Kıpçaklardan Anadolu’ya
Cağ kebabının kökeni, 11. yüzyılda Kafkasya’ya yerleşen Kıpçak Türklerine dayanıyor. Artvin Çoruh Üniversitesi Turizm Fakültesi Öğretim Üyesi Prof. Dr. Hüdayi Ercoşkun’un araştırmalarına göre, Gürcistan Krallığı’nın savunma amacıyla ülkesine davet ettiği yaklaşık 40 bin Kıpçak ailesi Artvin, Ardahan ve çevresine yerleşti. Bu yerleşim, bölge mutfağında derin izler bıraktı. Şişte et pişirme geleneği, Orta Asya Türk mutfağından Kafkasya’ya taşındı ve zamanla cağ kebabına dönüştü.
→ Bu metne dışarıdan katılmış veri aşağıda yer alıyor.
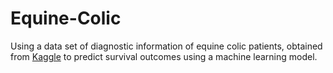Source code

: # Equine-Colic
Using a data set of diagnostic information of equine colic patients, obtained from [Kaggle](https://www.kaggle.com/datasets/uciml/horse-colic) to predict survival outcomes using a machine learning model.
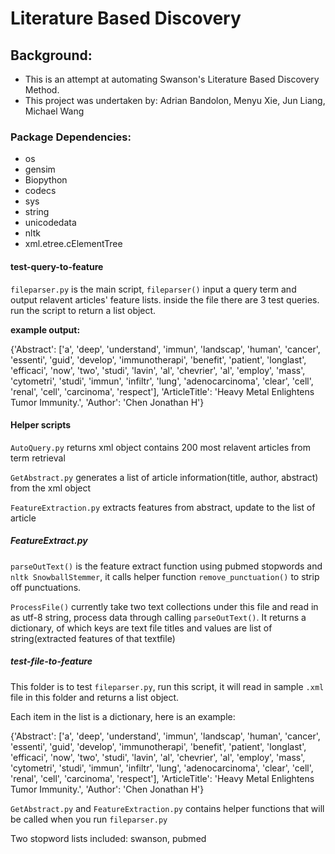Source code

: # Literature Based Discovery

## Background:
- This is an attempt at automating Swanson's Literature Based Discovery Method.
- This project was undertaken by: Adrian Bandolon, Menyu Xie, Jun Liang, Michael Wang 

### Package Dependencies:
* os
* gensim
* Biopython
* codecs
* sys
* string
* unicodedata
* nltk
* xml.etree.cElementTree

#### test-query-to-feature
`fileparser.py` is the main script, `fileparser()` input a query term and output relavent articles' feature lists.
inside the file there are 3 test queries. run the script to return a list object.

**example output:**

{'Abstract': ['a',
   'deep',
   'understand',
   'immun',
   'landscap',
   'human',
   'cancer',
   'essenti',
   'guid',
   'develop',
   'immunotherapi',
   'benefit',
   'patient',
   'longlast',
   'efficaci',
   'now',
   'two',
   'studi',
   'lavin',
   'al',
   'chevrier',
   'al',
   'employ',
   'mass',
   'cytometri',
   'studi',
   'immun',
   'infiltr',
   'lung',
   'adenocarcinoma',
   'clear',
   'cell',
   'renal',
   'cell',
   'carcinoma',
   'respect'],
  'ArticleTitle': 'Heavy Metal Enlightens Tumor Immunity.',
  'Author': 'Chen Jonathan H'}


#### Helper scripts
`AutoQuery.py` returns xml object contains 200 most relavent articles from term retrieval

`GetAbstract.py` generates a list of article information(title, author, abstract) from the xml object

`FeatureExtraction.py` extracts features from abstract, update to the list of article

##### FeatureExtract.py
`parseOutText()` is the feature extract function using pubmed stopwords and 
`nltk SnowballStemmer`, it calls helper function `remove_punctuation()` to strip off punctuations.

`ProcessFile()` currently take two text collections under this file and read in as utf-8 string, process data through calling `parseOutText()`. It returns a dictionary, of which keys are text file titles and values are list of string(extracted features of that textfile)

##### test-file-to-feature
This folder is to test `fileparser.py`, run this script, it will read in sample `.xml` file in this folder and returns a list object. 

Each item in the list is a dictionary, here is an example:

{'Abstract': ['a',
   'deep',
   'understand',
   'immun',
   'landscap',
   'human',
   'cancer',
   'essenti',
   'guid',
   'develop',
   'immunotherapi',
   'benefit',
   'patient',
   'longlast',
   'efficaci',
   'now',
   'two',
   'studi',
   'lavin',
   'al',
   'chevrier',
   'al',
   'employ',
   'mass',
   'cytometri',
   'studi',
   'immun',
   'infiltr',
   'lung',
   'adenocarcinoma',
   'clear',
   'cell',
   'renal',
   'cell',
   'carcinoma',
   'respect'],
  'ArticleTitle': 'Heavy Metal Enlightens Tumor Immunity.',
  'Author': 'Chen Jonathan H'}
  
  `GetAbstract.py` and `FeatureExtraction.py` contains helper functions that will be called when you run `fileparser.py`
  
  Two stopword lists included: swanson, pubmed
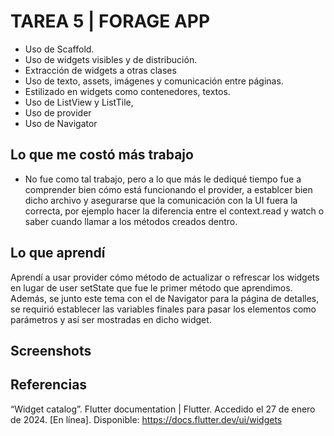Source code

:# TAREA 5 | FORAGE APP 

- Uso de Scaffold.
- Uso de widgets visibles y de distribución.
- Extracción de widgets a otras clases
- Uso de texto, assets, imágenes y comunicación entre páginas.
- Estilizado en widgets como contenedores, textos. 
- Uso de ListView y ListTile, 
- Uso de provider
- Uso de Navigator

## Lo que me costó más trabajo 
- No fue como tal trabajo, pero a lo que más le dediqué tiempo fue a comprender bien cómo está funcionando el provider, a establcer bien dicho archivo y asegurarse que la comunicación con la UI fuera la correcta, por ejemplo hacer la diferencia entre el context.read y watch o saber cuando llamar a los métodos creados dentro. 

## Lo que aprendí 

Aprendí a usar provider cómo método de actualizar o refrescar los widgets en lugar de user setState que fue le primer método que aprendimos. Además, se junto este tema con el de Navigator para la página de detalles, se requirió establecer las variables finales para pasar los elementos como parámetros y así ser mostradas en dicho widget. 

## Screenshots 


## Referencias
“Widget catalog”. Flutter documentation | Flutter. Accedido el 27 de enero de 2024. [En línea]. Disponible: https://docs.flutter.dev/ui/widgets
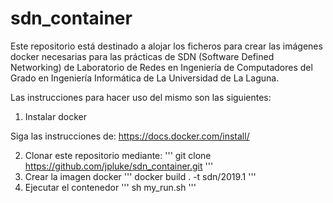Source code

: # sdn_container

Este repositorio está destinado a alojar los ficheros para crear las imágenes docker necesarias para las prácticas de SDN (Software Defined Networking) de Laboratorio de Redes en Ingeniería de Computadores del Grado en Ingeniería Informática de La Universidad de La Laguna.

Las instrucciones para hacer uso del mismo son las siguientes:

1. Instalar docker

Siga las instrucciones de: https://docs.docker.com/install/

2. Clonar este repositorio mediante:
'''
	git clone https://github.com/jpluke/sdn_container.git
'''
3. Crear la imagen docker
'''
	docker build . -t sdn/2019.1
'''
4. Ejecutar el contenedor
'''
	sh my_run.sh
'''
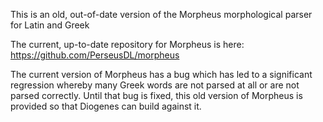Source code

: This is an old, out-of-date version of the Morpheus morphological parser for Latin and Greek

The current, up-to-date repository for Morpheus is here: https://github.com/PerseusDL/morpheus

The current version of Morpheus has a bug which has led to a significant regression whereby many Greek words are not parsed at all or are not parsed correctly.  Until that bug is fixed, this old version of Morpheus is provided so that Diogenes can build against it.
Coğrafi İşaret ve Marka Tescili
Cağ kebabı, yıllardır Erzurum ve Artvin arasında sahiplik tartışmalarına konu oldu. Erzurum, 2010 yılında “Oltu cağ kebabı” adıyla coğrafi işaret alırken; Artvin, 2020’de “Yusufeli cağ döner” adıyla marka tescili elde etti. Prof. Dr. Ercoşkun’a göre her iki şehir de bu lezzete tarihsel olarak sahip çıkma hakkına sahip; çünkü cağ kebabı, bin yıl önce Kıpçakların yaşadığı bölgenin ortak kültürel ürünü.
![]()
Gastronomi Turizmi ve Yaygınlık
2024 yılı verilerine göre cağ kebabı restoranlarının en yoğun bulunduğu iller Erzurum ve İstanbul. Her iki şehirde yaklaşık 50 cağ kebabı işletmesi faaliyet gösteriyor. Ankara’da 20, Bursa’da 15, Artvin, İzmir ve Kocaeli gibi illerde ise 10’ar restoran bulunuyor. Bu yaygınlık, cağ kebabının yerel sınırları aşarak ulusal gastronomi sahnesinde güçlü bir yer edindiğini gösteriyor.
Kültürel Değer ve Turizm Potansiyeli
Cağ kebabı, yalnızca bir yemek değil; bin yıllık sürekliliğiyle Türk mutfak kültürünün yaşayan bir sembolü. Doğu Karadeniz ve Doğu Anadolu bölgelerinde bu lezzetin yaşatılması, gastronomi turizmine katkı sağlıyor. Özellikle Artvin ve Erzurum’da düzenlenen yöresel festivallerde cağ kebabı sunumu, hem yerli hem yabancı turistlerin ilgisini çekiyor.
![]()
“Paylaşmak Kültürel Zenginliktir”
Prof. Dr. Ercoşkun, cağ kebabının iki şehir arasında bir rekabet unsuru değil, ortak kültürel miras olarak görülmesi gerektiğini vurguluyor:
“Yatay şişte ağır ağır pişirilen et, sadece bir kebap değildir; bin yıldır sürekliliğini koruyan bir kültürün sembolüdür.”